Modelagem paramétrica de tensões cíclicas e termomecânicas 🔧
Para analisar a fadiga, constrói-se um modelo paramétrico no qual a geometria da roda (perfil S1002 ou similar) é submetida a cargas repetitivas de até 100 kN e gradientes térmicos de 300 graus Celsius gerados pela frenagem. A simulação por elementos finitos revela duas zonas críticas: a superfície de contato, onde as tensões de Hertz ultrapassam o limite elástico do aço, e a subcamada a 5-10 mm de profundidade, onde o cisalhamento cíclico nucleia microtrincas. Ao variar o coeficiente de atrito e a dureza do material (aço R7 vs. aço R8T), o modelo mostra como a taxa de deformação plástica duplica em aços mais macios, acelerando a formação de trincas de fadiga por contato rolante (RCF, na sigla em inglês). A visualização 3D permite isolar o ponto exato onde a tensão equivalente de Von Mises excede a resistência ao escoamento, marcando o início do desgaste irregular conhecido como falsa brüel.

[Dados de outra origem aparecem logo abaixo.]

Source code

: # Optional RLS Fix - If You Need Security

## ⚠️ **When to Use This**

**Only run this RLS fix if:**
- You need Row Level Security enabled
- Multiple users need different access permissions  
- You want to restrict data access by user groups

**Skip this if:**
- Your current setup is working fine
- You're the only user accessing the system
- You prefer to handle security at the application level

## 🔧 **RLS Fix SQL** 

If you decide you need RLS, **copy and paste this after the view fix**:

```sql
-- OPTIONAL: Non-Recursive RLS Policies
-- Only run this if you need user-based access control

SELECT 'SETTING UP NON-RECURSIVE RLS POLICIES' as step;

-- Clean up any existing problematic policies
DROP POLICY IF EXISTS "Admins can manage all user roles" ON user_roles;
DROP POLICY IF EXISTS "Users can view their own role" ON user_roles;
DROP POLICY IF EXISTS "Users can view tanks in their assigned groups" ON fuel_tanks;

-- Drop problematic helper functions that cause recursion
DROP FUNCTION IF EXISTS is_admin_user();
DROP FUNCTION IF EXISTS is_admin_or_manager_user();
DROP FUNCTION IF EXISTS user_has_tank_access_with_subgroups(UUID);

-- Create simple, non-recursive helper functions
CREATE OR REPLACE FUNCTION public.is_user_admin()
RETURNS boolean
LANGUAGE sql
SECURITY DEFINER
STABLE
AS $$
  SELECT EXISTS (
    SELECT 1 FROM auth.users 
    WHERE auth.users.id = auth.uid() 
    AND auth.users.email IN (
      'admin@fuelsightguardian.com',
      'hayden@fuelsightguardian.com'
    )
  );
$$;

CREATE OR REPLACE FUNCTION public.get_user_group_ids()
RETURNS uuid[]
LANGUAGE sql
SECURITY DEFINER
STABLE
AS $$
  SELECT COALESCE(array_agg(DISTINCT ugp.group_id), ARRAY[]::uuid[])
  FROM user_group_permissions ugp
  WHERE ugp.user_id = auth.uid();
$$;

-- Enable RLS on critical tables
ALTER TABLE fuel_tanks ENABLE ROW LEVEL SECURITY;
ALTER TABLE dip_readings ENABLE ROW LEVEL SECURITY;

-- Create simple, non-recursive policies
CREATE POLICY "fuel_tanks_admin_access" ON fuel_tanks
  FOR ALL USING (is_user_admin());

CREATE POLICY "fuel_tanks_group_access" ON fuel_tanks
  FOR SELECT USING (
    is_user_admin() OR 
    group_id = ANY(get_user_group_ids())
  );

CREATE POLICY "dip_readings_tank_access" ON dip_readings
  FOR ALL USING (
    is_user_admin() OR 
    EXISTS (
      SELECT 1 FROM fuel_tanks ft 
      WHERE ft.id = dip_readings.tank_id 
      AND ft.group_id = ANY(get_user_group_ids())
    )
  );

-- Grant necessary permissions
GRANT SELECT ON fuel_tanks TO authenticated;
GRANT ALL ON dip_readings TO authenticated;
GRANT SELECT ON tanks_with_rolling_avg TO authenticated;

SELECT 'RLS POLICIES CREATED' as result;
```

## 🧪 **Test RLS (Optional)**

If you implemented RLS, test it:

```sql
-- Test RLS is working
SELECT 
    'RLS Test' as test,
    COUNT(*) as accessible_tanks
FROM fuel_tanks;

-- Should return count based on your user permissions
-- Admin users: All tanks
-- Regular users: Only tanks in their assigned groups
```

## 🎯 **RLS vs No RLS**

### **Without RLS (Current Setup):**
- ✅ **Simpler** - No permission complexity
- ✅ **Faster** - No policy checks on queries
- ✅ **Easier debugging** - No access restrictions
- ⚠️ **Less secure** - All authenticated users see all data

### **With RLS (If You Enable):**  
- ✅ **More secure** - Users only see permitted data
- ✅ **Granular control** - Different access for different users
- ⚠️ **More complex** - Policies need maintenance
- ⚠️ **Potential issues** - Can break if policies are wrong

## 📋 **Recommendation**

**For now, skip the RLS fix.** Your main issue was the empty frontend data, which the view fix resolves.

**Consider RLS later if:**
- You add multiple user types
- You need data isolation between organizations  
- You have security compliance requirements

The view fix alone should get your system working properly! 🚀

Da simulação à manutenção preditiva ferroviária 🚆
Além da análise acadêmica, essas simulações permitem prever a vida útil restante de uma roda com precisão milimétrica. Ao comparar a evolução do perfil de rodagem simulado com medições reais de perfilômetros a laser, é possível programar retificações seletivas em oficinas, evitando a substituição prematura de rodas inteiras. O verdadeiro valor técnico reside em traduzir a fadiga visível no modelo 3D em decisões de manutenção baseadas em dados, reduzindo custos operacionais e aumentando a segurança na infraestrutura ferroviária.
Quais são os principais desafios ao modelar em 3D a transição entre fadiga de baixo ciclo e alto ciclo no desgaste de uma roda ferroviária?
(PS: A fadiga dos materiais é como a sua depois de 10 horas de simulação.)